Qui ne ressent pas un frisson narcissique à voir son activité Facebook sanctionnée d'une série de «like» complices? C'est visiblement ce qu'éprouve Hun Sen, le chef du gouvernement du Cambodge, qui éprouve un engouement limite obsessionnel pour le plus célèbre réseau social depuis qu'il a ouvert sa page officielle il y a six mois. L'homme fort du pays, au pouvoir depuis plus de trente ans, affiche aujourd'hui près de 4 millions de «like» sur sa page, ce qui le place d'emblée parmi les leaders mondiaux les plus suivis: certes, moins que les dirigeants de pays gigantesques comme l'américain Barack Obama (47 millions de «like») ou l'indien Narendra Modi (32 millions), mais pas si loin de l'indonésien Joko Widodo (6 millions de «like»), dont le pays compte quinze fois plus d'habitants que le Cambodge et, à part le président turc Recep Tayyip Erdogan, plus que n'importe quel autre dirigeant européen ou asiatique.

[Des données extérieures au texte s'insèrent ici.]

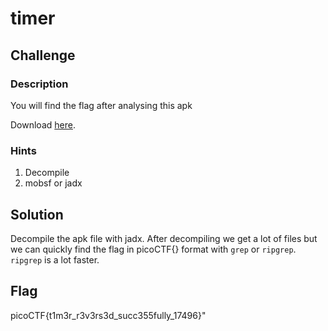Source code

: # timer

## Challenge

### Description

You will find the flag after analysing this apk

Download [here](./timer.apk).

### Hints

1. Decompile
2. mobsf or jadx

## Solution

Decompile the apk file with jadx. After decompiling we get a lot of files but we can quickly find the flag in picoCTF{} format with `grep` or `ripgrep`. `ripgrep` is a lot faster.

## Flag

picoCTF{t1m3r_r3v3rs3d_succ355fully_17496}"
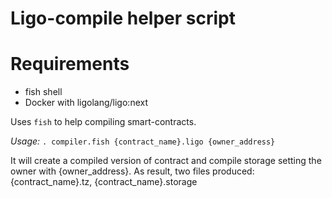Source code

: # Ligo-compile helper script

# Requirements

- fish shell
- Docker with ligolang/ligo:next

Uses `fish` to help compiling smart-contracts.

_Usage:_ `. compiler.fish {contract_name}.ligo {owner_address}`

It will create a compiled version of contract and compile storage setting the owner with {owner_address}. As result, two files produced: {contract_name}.tz, {contract_name}.storage
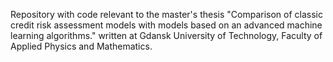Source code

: Repository with code relevant to the master's thesis "Comparison of classic credit risk assessment models with models based on an advanced machine learning algorithms." written at Gdansk University of Technology, Faculty of Applied Physics and Mathematics.
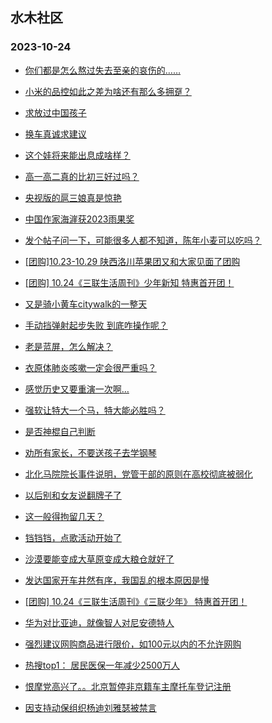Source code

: ## 水木社区 
### 2023-10-24

+ [你们都是怎么熬过失去至亲的哀伤的……](https://www.mysmth.net/nForum/article/Tooooold/369148)

+ [小米的品控如此之差为啥还有那么多拥趸？](https://www.mysmth.net/nForum/article/DigiHome/1242906)

+ [求放过中国孩子](https://www.mysmth.net/nForum/article/FamilyLife/1766445559)

+ [换车真诚求建议](https://www.mysmth.net/nForum/article/GreenAuto/1390700)

+ [这个娃将来能出息成啥样？](https://www.mysmth.net/nForum/article/ChildEducation/2296184)

+ [高一高二真的比初三好过吗？](https://www.mysmth.net/nForum/article/PreUnivEdu/115513)

+ [央视版的扈三娘真是惊艳](https://www.mysmth.net/nForum/article/TV/1660069)

+ [中国作家海漄获2023雨果奖](https://www.mysmth.net/nForum/article/NetNovel/477662)

+ [发个帖子问一下，可能很多人都不知道，陈年小麦可以吃吗？](https://www.mysmth.net/nForum/article/Food/1692603)

+ [[团购]10.23-10.29 陕西洛川苹果团又和大家见面了团购](https://www.mysmth.net/nForum/article/ADAgent_TG/1311104)

+ [[团购] 10.24《三联生活周刊》少年新知 特惠首开团！](https://www.mysmth.net/nForum/article/ADAgent_TG/1311155)

+ [又是骑小黄车citywalk的一整天](https://www.mysmth.net/nForum/article/Tooooold/369518)

+ [手动挡弹射起步失败 到底咋操作呢？](https://www.mysmth.net/nForum/article/AutoWorld/1944708664)

+ [老是蓝屏，怎么解决？](https://www.mysmth.net/nForum/article/Hardware/4929296)

+ [衣原体肺炎咳嗽一定会很严重吗？](https://www.mysmth.net/nForum/article/Children/932712897)

+ [感觉历史又要重演一次啊…](https://www.mysmth.net/nForum/article/Stock/10686068)

+ [强软让特大一个马，特大能必胜吗？](https://www.mysmth.net/nForum/article/XiangQi/216056)

+ [是否神棍自己判断](https://www.mysmth.net/nForum/article/Stock/10686280)

+ [劝所有家长，不要送孩子去学钢琴](https://www.mysmth.net/nForum/article/ChildEducation/2296137)

+ [北化马院院长事件说明，党管干部的原则在高校彻底被弱化](https://www.mysmth.net/nForum/article/QingJiao/831300)

+ [以后别和女友说翻牌子了](https://www.mysmth.net/nForum/article/Joke/4135779)

+ [这一般得拘留几天？](https://www.mysmth.net/nForum/article/AutoWorld/1944709265)

+ [铛铛铛，点歌活动开始了](https://www.mysmth.net/nForum/article/OldSongs/400754)

+ [沙漠要能变成大草原变成大粮仓就好了](https://www.mysmth.net/nForum/article/Geography/552842)

+ [发达国家开车井然有序，我国乱的根本原因是慢](https://www.mysmth.net/nForum/article/AutoWorld/1944707555)

+ [[团购] 10.24《三联生活周刊》《三联少年》 特惠首开团！](https://www.mysmth.net/nForum/article/ADAgent_TG/1311155)

+ [华为对比亚迪，就像智人对尼安德特人](https://www.mysmth.net/nForum/article/GreenAuto/1391608)

+ [强烈建议网购商品进行限价，如100元以内的不允许网购](https://www.mysmth.net/nForum/article/ITExpress/2499331)

+ [热搜top1： 居民医保一年减少2500万人](https://www.mysmth.net/nForum/article/WorkLife/3423569)

+ [恨摩党高兴了。。北京暂停非京籍车主摩托车登记注册](https://www.mysmth.net/nForum/article/AutoWorld/1944709395)

+ [因支持动保组织杨迪刘雅瑟被禁言](https://www.mysmth.net/nForum/article/FamilyLife/1766446570)

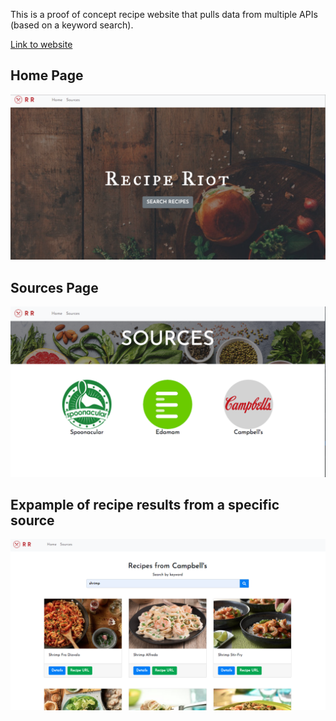 This is a proof of concept recipe website that pulls data from multiple APIs (based on a keyword search).

[Link to website](https://powerful-sea-84064.herokuapp.com/ "Recipe Riot")


## Home Page
![Table](src/images/recipe-riot-home.png)


## Sources Page
![Table](src/images/sources-page.png)


## Expample of recipe results from a specific source
![Table](src/images/campbells-page.png)

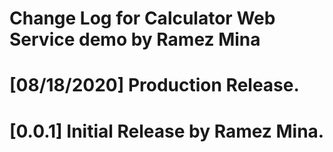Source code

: # Change Log for Calculator Web Service demo by Ramez Mina 
# [08/18/2020] Production Release.
# [0.0.1] Initial Release by Ramez Mina.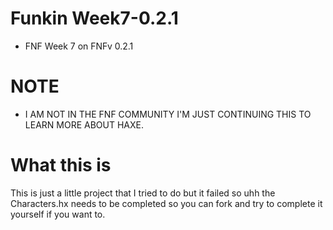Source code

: # Funkin Week7-0.2.1
 
* FNF Week 7 on FNFv 0.2.1

# NOTE

* I AM NOT IN THE FNF COMMUNITY I'M JUST CONTINUING THIS TO LEARN MORE ABOUT HAXE.

# What this is

This is just a little project that I tried to do but it failed so uhh the Characters.hx needs to be completed so you can fork and try to complete it yourself if you want to.
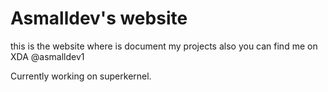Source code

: # Asmalldev's website
this is the website where is document my projects also you can find me on XDA @asmalldev1

Currently working on superkernel.
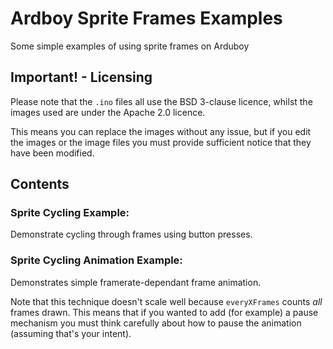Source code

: # Ardboy Sprite Frames Examples
Some simple examples of using sprite frames on Arduboy

## Important! - Licensing

Please note that the `.ino` files all use the BSD 3-clause licence,
whilst the images used are under the Apache 2.0 licence.

This means you can replace the images without any issue,
but if you edit the images or the image files you must provide sufficient notice that they have been modified.

## Contents

### Sprite Cycling Example:
Demonstrate cycling through frames using button presses.

### Sprite Cycling Animation Example:
Demonstrates simple framerate-dependant frame animation.

Note that this technique doesn't scale well because `everyXFrames` counts _all_ frames drawn.
This means that if you wanted to add (for example) a pause mechanism you must think carefully about how to pause the animation (assuming that's your intent).
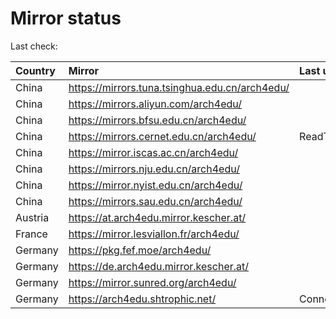 <script src="./time.js"></script>
# Mirror status
Last check: <script type="text/javascript">localize(1760387192.0486622);</script>

|Country|Mirror|Last update|
|:------|:-----|:----------|
|China|https://mirrors.tuna.tsinghua.edu.cn/arch4edu/|<script type="text/javascript">localize(1760381009);</script>|
|China|https://mirrors.aliyun.com/arch4edu/|<script type="text/javascript">localize(1760338261);</script>|
|China|https://mirrors.bfsu.edu.cn/arch4edu/|<script type="text/javascript">localize(1760338261);</script>|
|China|https://mirrors.cernet.edu.cn/arch4edu/|ReadTimeout|
|China|https://mirror.iscas.ac.cn/arch4edu/|<script type="text/javascript">localize(1760381009);</script>|
|China|https://mirrors.nju.edu.cn/arch4edu/|<script type="text/javascript">localize(1760294415);</script>|
|China|https://mirror.nyist.edu.cn/arch4edu/|<script type="text/javascript">localize(1760338261);</script>|
|China|https://mirrors.sau.edu.cn/arch4edu/|<script type="text/javascript">localize(1756795646);</script>|
|Austria|https://at.arch4edu.mirror.kescher.at/|<script type="text/javascript">localize(1760381009);</script>|
|France|https://mirror.lesviallon.fr/arch4edu/|<script type="text/javascript">localize(1760338261);</script>|
|Germany|https://pkg.fef.moe/arch4edu/|<script type="text/javascript">localize(1760381009);</script>|
|Germany|https://de.arch4edu.mirror.kescher.at/|<script type="text/javascript">localize(1760381009);</script>|
|Germany|https://mirror.sunred.org/arch4edu/|<script type="text/javascript">localize(1760338261);</script>|
|Germany|https://arch4edu.shtrophic.net/|ConnectionError|

<script src="./tablefilter/tablefilter.js"></script>
<script src="./table.js"></script>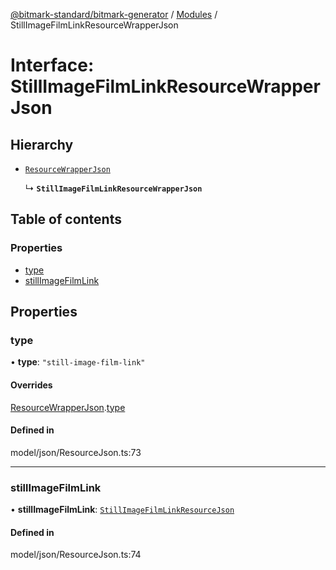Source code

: [@bitmark-standard/bitmark-generator](../API.md) / [Modules](../modules.md) / StillImageFilmLinkResourceWrapperJson

# Interface: StillImageFilmLinkResourceWrapperJson

## Hierarchy

- [`ResourceWrapperJson`](ResourceWrapperJson.md)

  ↳ **`StillImageFilmLinkResourceWrapperJson`**

## Table of contents

### Properties

- [type](StillImageFilmLinkResourceWrapperJson.md#type)
- [stillImageFilmLink](StillImageFilmLinkResourceWrapperJson.md#stillImageFilmLink)

## Properties

### type

• **type**: ``"still-image-film-link"``

#### Overrides

[ResourceWrapperJson](ResourceWrapperJson.md).[type](ResourceWrapperJson.md#type)

#### Defined in

model/json/ResourceJson.ts:73

___

### stillImageFilmLink

• **stillImageFilmLink**: [`StillImageFilmLinkResourceJson`](StillImageFilmLinkResourceJson.md)

#### Defined in

model/json/ResourceJson.ts:74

Un score flatteur pour le leader autoritaire d'un petit pays de 15 millions d'habitants, dont les discours fleuves mêlant anecdotes personnelles, menaces contre l'opposition et annonces de projets mirifiques étaient jusqu'ici omniprésents dans les médias locaux, mais peu présents sur la Toile. Son activité débordante sur le réseau a même amené ses détracteurs à le surnommer le «Premier ministre de Facebook», un reproche balayé par l'intéressé qui se revendique à la tête d'un «e-gouvernement» en phase avec son temps.
«Ferme à clics» pour célébrité?
Mais le hic a été révélé il y a quelques semaines par le Phnom Penh Post, un des quotidiens anglophones du Cambodge, qui démontre par une analyse des données qu'une énorme majorité des «fans» ayant «liké» récemment la page du Premier ministre proviennent d'Inde, des Philippines ou encore du Brésil. Comme il est peu probable que les citoyens de ces pays se soient pris d'une passion soudaine pour la vie et l’œuvre, certes non dénués d’intérêt, de l'homme fort du pays (ancien subalterne khmer rouge parvenu au sommet du pouvoir, asseyant la paix et le développement économique mais accusé de corruption et de multiples atteintes aux droits de l'homme), reste alors l'hypothèse la plus probable: Hun Sen et ses conseils en communication ont recouru, de façon assez grossière, au service d'une «ferme à clics» (de l'anglais click farm), des achats de «like» par paquets, histoire de bénéficier de l'aura des privilégiés drainant dans leur sillage une armada de followers.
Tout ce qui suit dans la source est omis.